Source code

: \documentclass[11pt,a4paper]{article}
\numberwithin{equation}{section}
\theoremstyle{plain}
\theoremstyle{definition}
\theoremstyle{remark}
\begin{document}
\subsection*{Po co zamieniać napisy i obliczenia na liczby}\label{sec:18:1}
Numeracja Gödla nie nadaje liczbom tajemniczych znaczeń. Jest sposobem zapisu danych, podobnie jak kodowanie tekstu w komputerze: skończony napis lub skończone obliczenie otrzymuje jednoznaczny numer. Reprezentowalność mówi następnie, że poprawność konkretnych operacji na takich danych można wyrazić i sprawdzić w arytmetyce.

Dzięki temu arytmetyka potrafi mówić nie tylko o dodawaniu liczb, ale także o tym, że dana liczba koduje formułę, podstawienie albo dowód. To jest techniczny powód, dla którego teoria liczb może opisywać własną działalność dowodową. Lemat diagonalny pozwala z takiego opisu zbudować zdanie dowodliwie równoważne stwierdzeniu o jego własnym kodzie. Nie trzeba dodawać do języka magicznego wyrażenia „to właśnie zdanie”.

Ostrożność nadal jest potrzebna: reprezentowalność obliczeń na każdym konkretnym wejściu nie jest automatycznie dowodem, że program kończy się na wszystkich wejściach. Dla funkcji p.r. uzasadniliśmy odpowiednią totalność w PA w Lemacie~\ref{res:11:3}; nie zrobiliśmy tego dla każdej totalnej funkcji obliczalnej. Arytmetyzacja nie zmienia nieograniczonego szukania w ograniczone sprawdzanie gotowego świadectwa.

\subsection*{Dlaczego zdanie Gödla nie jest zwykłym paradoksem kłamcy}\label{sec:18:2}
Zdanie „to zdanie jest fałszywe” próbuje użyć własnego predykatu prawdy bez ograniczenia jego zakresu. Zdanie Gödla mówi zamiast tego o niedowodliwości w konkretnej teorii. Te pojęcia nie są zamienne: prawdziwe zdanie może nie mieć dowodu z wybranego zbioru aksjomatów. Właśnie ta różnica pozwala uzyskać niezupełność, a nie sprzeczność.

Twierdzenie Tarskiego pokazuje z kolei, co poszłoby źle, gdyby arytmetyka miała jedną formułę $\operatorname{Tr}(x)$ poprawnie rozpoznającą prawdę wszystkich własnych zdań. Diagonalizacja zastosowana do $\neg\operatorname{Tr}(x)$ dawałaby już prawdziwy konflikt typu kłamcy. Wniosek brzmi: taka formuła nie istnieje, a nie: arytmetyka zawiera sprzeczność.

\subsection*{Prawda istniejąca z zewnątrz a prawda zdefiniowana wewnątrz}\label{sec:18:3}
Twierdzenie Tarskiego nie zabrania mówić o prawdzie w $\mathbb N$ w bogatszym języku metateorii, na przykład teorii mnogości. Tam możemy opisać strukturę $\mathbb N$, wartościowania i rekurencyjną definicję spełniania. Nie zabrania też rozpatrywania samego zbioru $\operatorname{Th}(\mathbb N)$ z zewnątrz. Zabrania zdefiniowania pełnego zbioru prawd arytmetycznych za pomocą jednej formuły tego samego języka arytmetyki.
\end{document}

● ● ● ● ● ● ●

**Activity**
Every line above must be reproduced exactly as it stands.

**Solution to this problem**
Source code

: \documentclass[11pt,a4paper]{article}
\numberwithin{equation}{section}
\theoremstyle{plain}
\theoremstyle{definition}
\theoremstyle{remark}
\begin{document}
\subsection*{Po co zamieniać napisy i obliczenia na liczby}\label{sec:18:1}
Numeracja Gödla nie nadaje liczbom tajemniczych znaczeń. Jest sposobem zapisu danych, podobnie jak kodowanie tekstu w komputerze: skończony napis lub skończone obliczenie otrzymuje jednoznaczny numer. Reprezentowalność mówi następnie, że poprawność konkretnych operacji na takich danych można wyrazić i sprawdzić w arytmetyce.

Dzięki temu arytmetyka potrafi mówić nie tylko o dodawaniu liczb, ale także o tym, że dana liczba koduje formułę, podstawienie albo dowód. To jest techniczny powód, dla którego teoria liczb może opisywać własną działalność dowodową. Lemat diagonalny pozwala z takiego opisu zbudować zdanie dowodliwie równoważne stwierdzeniu o jego własnym kodzie. Nie trzeba dodawać do języka magicznego wyrażenia „to właśnie zdanie”.

Ostrożność nadal jest potrzebna: reprezentowalność obliczeń na każdym konkretnym wejściu nie jest automatycznie dowodem, że program kończy się na wszystkich wejściach. Dla funkcji p.r. uzasadniliśmy odpowiednią totalność w PA w Lemacie~\ref{res:11:3}; nie zrobiliśmy tego dla każdej totalnej funkcji obliczalnej. Arytmetyzacja nie zmienia nieograniczonego szukania w ograniczone sprawdzanie gotowego świadectwa.

\subsection*{Dlaczego zdanie Gödla nie jest zwykłym paradoksem kłamcy}\label{sec:18:2}
Zdanie „to zdanie jest fałszywe” próbuje użyć własnego predykatu prawdy bez ograniczenia jego zakresu. Zdanie Gödla mówi zamiast tego o niedowodliwości w konkretnej teorii. Te pojęcia nie są zamienne: prawdziwe zdanie może nie mieć dowodu z wybranego zbioru aksjomatów. Właśnie ta różnica pozwala uzyskać niezupełność, a nie sprzeczność.

Twierdzenie Tarskiego pokazuje z kolei, co poszłoby źle, gdyby arytmetyka miała jedną formułę $\operatorname{Tr}(x)$ poprawnie rozpoznającą prawdę wszystkich własnych zdań. Diagonalizacja zastosowana do $\neg\operatorname{Tr}(x)$ dawałaby już prawdziwy konflikt typu kłamcy. Wniosek brzmi: taka formuła nie istnieje, a nie: arytmetyka zawiera sprzeczność.

\subsection*{Prawda istniejąca z zewnątrz a prawda zdefiniowana wewnątrz}\label{sec:18:3}
Twierdzenie Tarskiego nie zabrania mówić o prawdzie w $\mathbb N$ w bogatszym języku metateorii, na przykład teorii mnogości. Tam możemy opisać strukturę $\mathbb N$, wartościowania i rekurencyjną definicję spełniania. Nie zabrania też rozpatrywania samego zbioru $\operatorname{Th}(\mathbb N)$ z zewnątrz. Zabrania zdefiniowania pełnego zbioru prawd arytmetycznych za pomocą jednej formuły tego samego języka arytmetyki.
\end{document}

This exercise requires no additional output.